FOA Number: CE03-024 - Grants for Violence-Related Injury Prevention Research
Project Period: 09/30/03–09/29/06
Application/Grant Number: 1-R49-CE023116-01
Principal Investigator: Mary A. Kernic, PhD, MPH
University of Washington
Harborview Injury Prevention and Research Center
325 9th Avenue, Box 359960
Seattle, WA 98104-2499
Phone: 206-521-1556
Fax: 206-521-1562


Many studies have evaluated interventions for IPV, but they have lacked rigorous designs, critically affecting their interpretability. This study seeks to address this gap by evaluating the preventive effects of an existing crisis intervention program, the Victim Support Team (VST), developed through the Seattle Police Department’s Domestic Violence Unit to meet the needs of victims immediately after an incident of police-reported IPV. Team members assist victims by identifying needed resources (e.g., emergency shelter, domestic violence agency services, food and clothing), providing relevant referrals, and developing a safety plan. The VST is also intended to alleviate some of the burden of attending to victim needs thereby allowing responding officers additional time to focus on investigating the crime. This, in turn, is intended to provide better evidence collection for increasing the odds of successful prosecution.

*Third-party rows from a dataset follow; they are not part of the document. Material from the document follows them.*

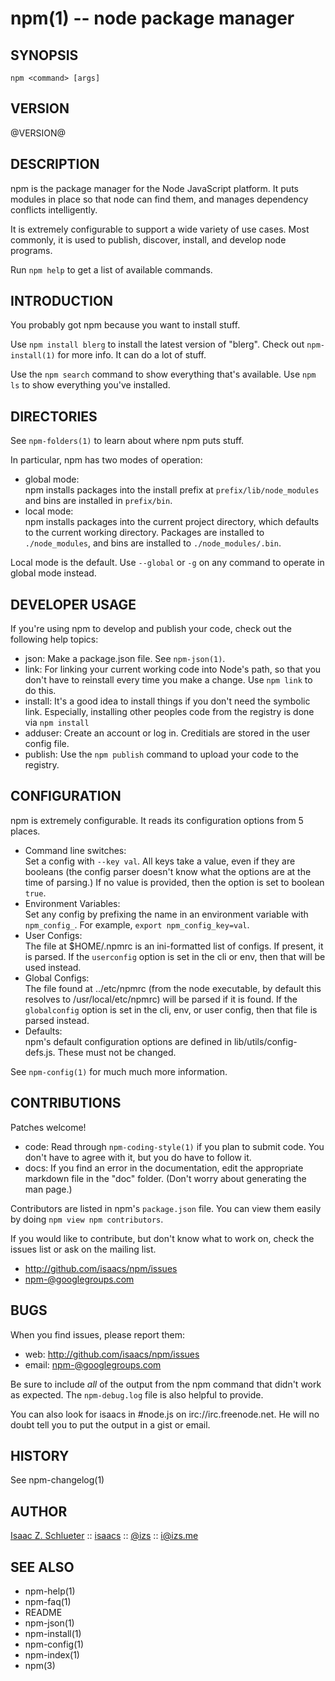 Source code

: npm(1) -- node package manager
==============================

## SYNOPSIS

    npm <command> [args]

## VERSION

@VERSION@

## DESCRIPTION

npm is the package manager for the Node JavaScript platform.  It puts
modules in place so that node can find them, and manages dependency
conflicts intelligently.

It is extremely configurable to support a wide variety of use cases.
Most commonly, it is used to publish, discover, install, and develop node
programs.

Run `npm help` to get a list of available commands.

## INTRODUCTION

You probably got npm because you want to install stuff.

Use `npm install blerg` to install the latest version of "blerg".  Check out
`npm-install(1)` for more info.  It can do a lot of stuff.

Use the `npm search` command to show everything that's available.
Use `npm ls` to show everything you've installed.

## DIRECTORIES

See `npm-folders(1)` to learn about where npm puts stuff.

In particular, npm has two modes of operation:

* global mode:  
  npm installs packages into the install prefix at
  `prefix/lib/node_modules` and bins are installed in `prefix/bin`.
* local mode:  
  npm installs packages into the current project directory, which
  defaults to the current working directory.  Packages are installed to
  `./node_modules`, and bins are installed to `./node_modules/.bin`.

Local mode is the default.  Use `--global` or `-g` on any command to
operate in global mode instead.

## DEVELOPER USAGE

If you're using npm to develop and publish your code, check out the
following help topics:

* json:
  Make a package.json file.  See `npm-json(1)`.
* link:
  For linking your current working code into Node's path, so that you
  don't have to reinstall every time you make a change.  Use
  `npm link` to do this.
* install:
  It's a good idea to install things if you don't need the symbolic link.
  Especially, installing other peoples code from the registry is done via
  `npm install`
* adduser:
  Create an account or log in.  Creditials are stored in the
  user config file.
* publish:
  Use the `npm publish` command to upload your code to the registry.

## CONFIGURATION

npm is extremely configurable.  It reads its configuration options from
5 places.

* Command line switches:  
  Set a config with `--key val`.  All keys take a value, even if they
  are booleans (the config parser doesn't know what the options are at
  the time of parsing.)  If no value is provided, then the option is set
  to boolean `true`.
* Environment Variables:  
  Set any config by prefixing the name in an environment variable with
  `npm_config_`.  For example, `export npm_config_key=val`.
* User Configs:  
  The file at $HOME/.npmrc is an ini-formatted list of configs.  If
  present, it is parsed.  If the `userconfig` option is set in the cli
  or env, then that will be used instead.
* Global Configs:  
  The file found at ../etc/npmrc (from the node executable, by default
  this resolves to /usr/local/etc/npmrc) will be parsed if it is found.
  If the `globalconfig` option is set in the cli, env, or user config,
  then that file is parsed instead.
* Defaults:  
  npm's default configuration options are defined in
  lib/utils/config-defs.js.  These must not be changed.

See `npm-config(1)` for much much more information.

## CONTRIBUTIONS

Patches welcome!

* code:
  Read through `npm-coding-style(1)` if you plan to submit code.
  You don't have to agree with it, but you do have to follow it.
* docs:
  If you find an error in the documentation, edit the appropriate markdown
  file in the "doc" folder.  (Don't worry about generating the man page.)

Contributors are listed in npm's `package.json` file.  You can view them
easily by doing `npm view npm contributors`.

If you would like to contribute, but don't know what to work on, check
the issues list or ask on the mailing list.

* <http://github.com/isaacs/npm/issues>
* <npm-@googlegroups.com>

## BUGS

When you find issues, please report them:

* web:
  <http://github.com/isaacs/npm/issues>
* email:
  <npm-@googlegroups.com>

Be sure to include *all* of the output from the npm command that didn't work
as expected.  The `npm-debug.log` file is also helpful to provide.

You can also look for isaacs in #node.js on irc://irc.freenode.net.  He
will no doubt tell you to put the output in a gist or email.

## HISTORY

See npm-changelog(1)

## AUTHOR

[Isaac Z. Schlueter](http://blog.izs.me/) ::
[isaacs](https://github.com/isaacs/) ::
[@izs](http://twitter.com/izs) ::
<i@izs.me>

## SEE ALSO

* npm-help(1)
* npm-faq(1)
* README
* npm-json(1)
* npm-install(1)
* npm-config(1)
* npm-index(1)
* npm(3)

The broad aim of this study is to examine the effectiveness of Seattle’s Domestic Violence VST in lessening future adverse outcomes by promoting improved evidence collection, prosecution, and access to preventive services related to IPV. The investigation will be accomplished through two complementary projects: a retrospective cohort to examine long-term uncommon adverse outcomes and a smaller randomized controlled trial examining short-term, more frequently occurring outcomes. The specific aims of the retrospective component are—

  1. To compare the relative risk of subsequent incidents of police-involved IPV incidents among victims receiving VST services with that among victims not receiving these services;
  2. To estimate the relative risk in measures of police evidence collection (e.g., proportion of cases with photos and victim statements taken) among cases where VST services were involved as compared with cases without these services;
  3. To estimate the relative risk of adverse outcomes including hospitalizations and death resulting from abuse-related injury.